Turning Back the Clock
Columnist Christine Mackenzie gets a reminder of what it's like to be 1-on-1 with a toddler.
Let’s face the facts; motherhood is not an easy job. The take home pay is non-existent, the hours are grueling and, frankly, the benefits package doesn’t always seem to measure up. No two stages of motherhood are alike and, sometimes, it can seem like the toughest job on earth.
As the mom of a 13-year-old I sometimes look at old pictures and wonder how my son could possibly be a teenager already. While some moms I know long for their kids to be babies again I have to admit that I have enjoyed watching my son grow into a self-sufficient and independent young man. Unlike a lot of moms that I know I don’t spend a lot of time longing for the days when he relied on me completely. To be perfectly honest I’m not even sure that, after all this time, I completely remember those days.
Yes, I am mom enough to admit that my son’s preschool and toddler years are, in some ways, a bit of a blur at this point. Yes, I remember his first words, his first steps and other important details but day-to-day events are simply lost with time. I’m fairly certain that it doesn’t make me a bad mom to have no idea when he ate his first peanut butter sandwich or which fruits and vegetables I introduced to him in the beginning.
Today, for the first time in a long time, I found myself spending the day alone with a three-year-old visitor and I’m not ashamed to admit that I was just a tiny bit nervous. Yes, 10 years ago I had my own three-year-old child. But reality is, those days seem like a lifetime ago.
Frankly it’s amazing to me how much has changed in the past 10 years. The games that seemed like new technology when my son was a preschooler are long since gone. Today, for example, I learned that any self-respecting three year old can already run a computer, use a mouse and print whatever they want with no help whatsoever. Ten years ago I was still trying to master those skills.
I quickly discovered, however, that in spite of all the new technology one thing simply hasn’t changed. Three year olds truly want your attention more than anything else. Yes, television shows and video games are a huge draw, but a little human interaction is still a whole lot better.
Yes, as crazy as it sounds, the simple things are still the ones that truly make a difference. Today I had a laundry assistant who was more than willing to carry a few items down the stairs, add the detergent to the machine and, yes, even push the start button. Did the laundry take me twice as long as usual? Of course it did but, fact is, it was well worth the extra time.
Next on the list for the day’s chores were Christmas cards. Together we stuffed the envelopes, sealed them and added address labels. I’m not sure the postman will be totally pleased with some of the more crooked address labels but, reality is, they have a certain “made with love” touch to them.

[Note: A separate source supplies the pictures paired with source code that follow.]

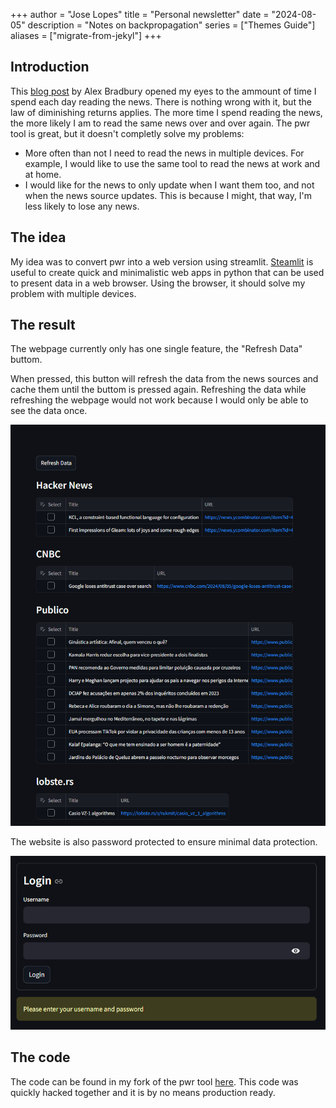 +++
author = "Jose Lopes"
title = "Personal newsletter"
date = "2024-08-05"
description = "Notes on backpropagation"
series = ["Themes Guide"]
aliases = ["migrate-from-jekyl"]
+++

<!--more-->


## Introduction

This [blog post](https://muxup.com/pwr) by Alex Bradbury opened my eyes
to the ammount of time I spend each day reading the news. There is nothing wrong with it, but the law of diminishing returns applies.
The more time I spend reading the news, the more likely I am to read the same news over and over again. The pwr tool is great, but it doesn't completly
solve my problems:

 - More often than not I need to read the news in multiple devices. For example, I would like to use the same tool to read the news at work and at home.
 - I would like for the news to only update when I want them too, and not when the news source updates. This is because I might, that way, I'm less likely to lose any news.

## The idea

My idea was to convert pwr into a web version using streamlit. [Steamlit](https://streamlit.io/) is useful to create quick and minimalistic web apps
in python that can be used to present data in a web browser. Using the browser, it should solve my problem with multiple devices.

## The result

The webpage currently only has one single feature, the "Refresh Data" buttom. 

When pressed, this button will refresh the data from the news sources
and cache them until the buttom is pressed again. Refreshing the data while refreshing the webpage would not work because I would only be able to see the data once.

![image](newsletter.png)

The website is also password protected to ensure minimal data protection.

![image](newsletter_password.png)

## The code

The code can be found in my fork of the pwr tool [here](https://github.com/patosgui/pwr). This code was quickly hacked together and it is by no means production ready.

Even my son got into the act when he came home from school and took over with childcare. I knew immediately that I had, indeed, done something right when he jumped in and helped our little friend Savannah make her own Mac and Cheese for lunch. He didn’t give it a second thought as he pulled out the oven mitts, taught her how to put them on and made certain that all went well. A gentle reminder that, yes, he remembered exactly what I did with him at three years old.
As far as I’m concerned, motherhood is the toughest job anyone could ever take on. It is also, however, the most fulfilling job that anyone could ever hope to have. Watching your child grow and realizing that the lessons you have taught them will continue to be passed truly does make it all worthwhile.
Today I remembered what it was like to answer the dreaded “but why?” question all day long. I had flashbacks of a time when a simple trip to the bathroom was nearly impossible and recalled the days when dinner was nothing more than the leftovers from a toddler’s plate.
What I also remembered, however, was that all the hard work I put in all those years ago was completely and totally worthwhile.